For analysis of data collected using this method, we used “HyperRESEARCH” (ResearchWare, Inc., 1997-2012) software for coding the text in the notes and preparing the data for qualitative analysis; in addition, a theoretical sampling technique was used to generate categories of collected data (Charmaz, 2006). Theoretical sampling narrows down the emerging categories, and by filling out the properties of a category, the researcher can create analytic definitions and rules for that category, describe and explain it, and specify the links and relationships between other categories and subcategories.

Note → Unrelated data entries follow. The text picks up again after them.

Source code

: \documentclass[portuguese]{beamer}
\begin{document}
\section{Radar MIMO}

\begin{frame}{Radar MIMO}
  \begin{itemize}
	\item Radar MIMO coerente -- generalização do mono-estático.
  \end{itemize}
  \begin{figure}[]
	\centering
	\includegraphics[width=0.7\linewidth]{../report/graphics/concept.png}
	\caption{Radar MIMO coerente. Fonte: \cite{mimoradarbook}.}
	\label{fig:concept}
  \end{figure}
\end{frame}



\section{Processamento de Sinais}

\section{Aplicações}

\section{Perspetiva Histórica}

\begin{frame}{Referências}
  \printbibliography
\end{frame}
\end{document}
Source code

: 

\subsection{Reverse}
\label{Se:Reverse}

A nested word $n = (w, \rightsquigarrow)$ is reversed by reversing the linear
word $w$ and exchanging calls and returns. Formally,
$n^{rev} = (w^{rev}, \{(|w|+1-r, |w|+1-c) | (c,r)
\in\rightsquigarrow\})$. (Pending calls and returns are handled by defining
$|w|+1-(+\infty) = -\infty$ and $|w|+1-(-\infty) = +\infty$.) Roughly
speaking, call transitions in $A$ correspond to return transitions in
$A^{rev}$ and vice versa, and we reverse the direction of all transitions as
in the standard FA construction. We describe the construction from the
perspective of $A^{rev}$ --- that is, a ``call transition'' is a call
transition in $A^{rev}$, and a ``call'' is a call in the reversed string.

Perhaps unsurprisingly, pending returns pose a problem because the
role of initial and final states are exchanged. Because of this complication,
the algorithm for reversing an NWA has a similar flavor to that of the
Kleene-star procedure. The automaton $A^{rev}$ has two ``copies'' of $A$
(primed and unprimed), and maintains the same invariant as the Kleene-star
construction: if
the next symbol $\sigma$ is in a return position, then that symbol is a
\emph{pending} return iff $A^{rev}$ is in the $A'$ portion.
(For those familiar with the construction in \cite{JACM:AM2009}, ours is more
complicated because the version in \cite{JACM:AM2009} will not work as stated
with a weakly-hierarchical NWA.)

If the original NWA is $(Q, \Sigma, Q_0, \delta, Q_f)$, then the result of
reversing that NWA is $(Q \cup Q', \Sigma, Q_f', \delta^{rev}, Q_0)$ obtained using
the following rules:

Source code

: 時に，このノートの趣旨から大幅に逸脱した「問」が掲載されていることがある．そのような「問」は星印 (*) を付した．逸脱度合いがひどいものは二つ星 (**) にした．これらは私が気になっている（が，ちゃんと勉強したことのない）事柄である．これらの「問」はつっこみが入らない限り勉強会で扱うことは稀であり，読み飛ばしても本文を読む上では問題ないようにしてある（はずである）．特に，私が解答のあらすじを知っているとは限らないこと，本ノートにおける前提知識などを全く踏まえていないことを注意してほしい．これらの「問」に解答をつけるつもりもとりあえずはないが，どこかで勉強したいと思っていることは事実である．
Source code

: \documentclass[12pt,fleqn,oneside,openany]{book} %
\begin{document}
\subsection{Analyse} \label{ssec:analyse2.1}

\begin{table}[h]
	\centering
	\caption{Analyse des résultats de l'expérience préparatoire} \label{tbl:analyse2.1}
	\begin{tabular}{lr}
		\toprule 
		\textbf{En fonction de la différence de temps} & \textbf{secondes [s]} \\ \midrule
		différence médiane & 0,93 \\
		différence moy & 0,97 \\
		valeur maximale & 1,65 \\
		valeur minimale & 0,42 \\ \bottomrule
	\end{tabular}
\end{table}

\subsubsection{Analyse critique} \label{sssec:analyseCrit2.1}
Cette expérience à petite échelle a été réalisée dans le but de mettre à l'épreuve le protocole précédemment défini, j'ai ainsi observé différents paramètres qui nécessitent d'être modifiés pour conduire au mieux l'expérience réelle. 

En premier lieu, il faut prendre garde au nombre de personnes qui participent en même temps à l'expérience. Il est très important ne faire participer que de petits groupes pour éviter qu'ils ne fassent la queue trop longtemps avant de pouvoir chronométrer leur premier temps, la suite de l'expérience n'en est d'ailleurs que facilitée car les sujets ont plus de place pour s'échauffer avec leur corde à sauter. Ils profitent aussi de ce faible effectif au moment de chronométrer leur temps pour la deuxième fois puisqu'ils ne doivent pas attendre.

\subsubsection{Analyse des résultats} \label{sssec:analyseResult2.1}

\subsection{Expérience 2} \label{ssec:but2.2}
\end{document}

In order to account for my own identity in the description and analysis of my reflection- on-action practice, I need to make explicit my own expertise and values through a brief self-identity audit (Tracy, 2012). I have a background in fine arts in the areas of movie stage design, painting, graphics and computer arts, and have worked as an artist painter (Luchian, 2012) for over 30 years, and as an art educator in US higher education for over 14 years.

4.3.2.2 Expert Selection of Most Promising Analogies

Once a reasonably sized pool of visual analogies was generated, an expert evaluation method was employed (described in detail in the Preselecting Analogical Concepts of the Stimuli subsection in the Materials sections for each experiment) to select the most promising visual analogies for further development and testing through experimental studies. Such a selection method was followed by a refining the selected analogies stage and a pilot study to test how the identified analogies are perceived by a small group of participants.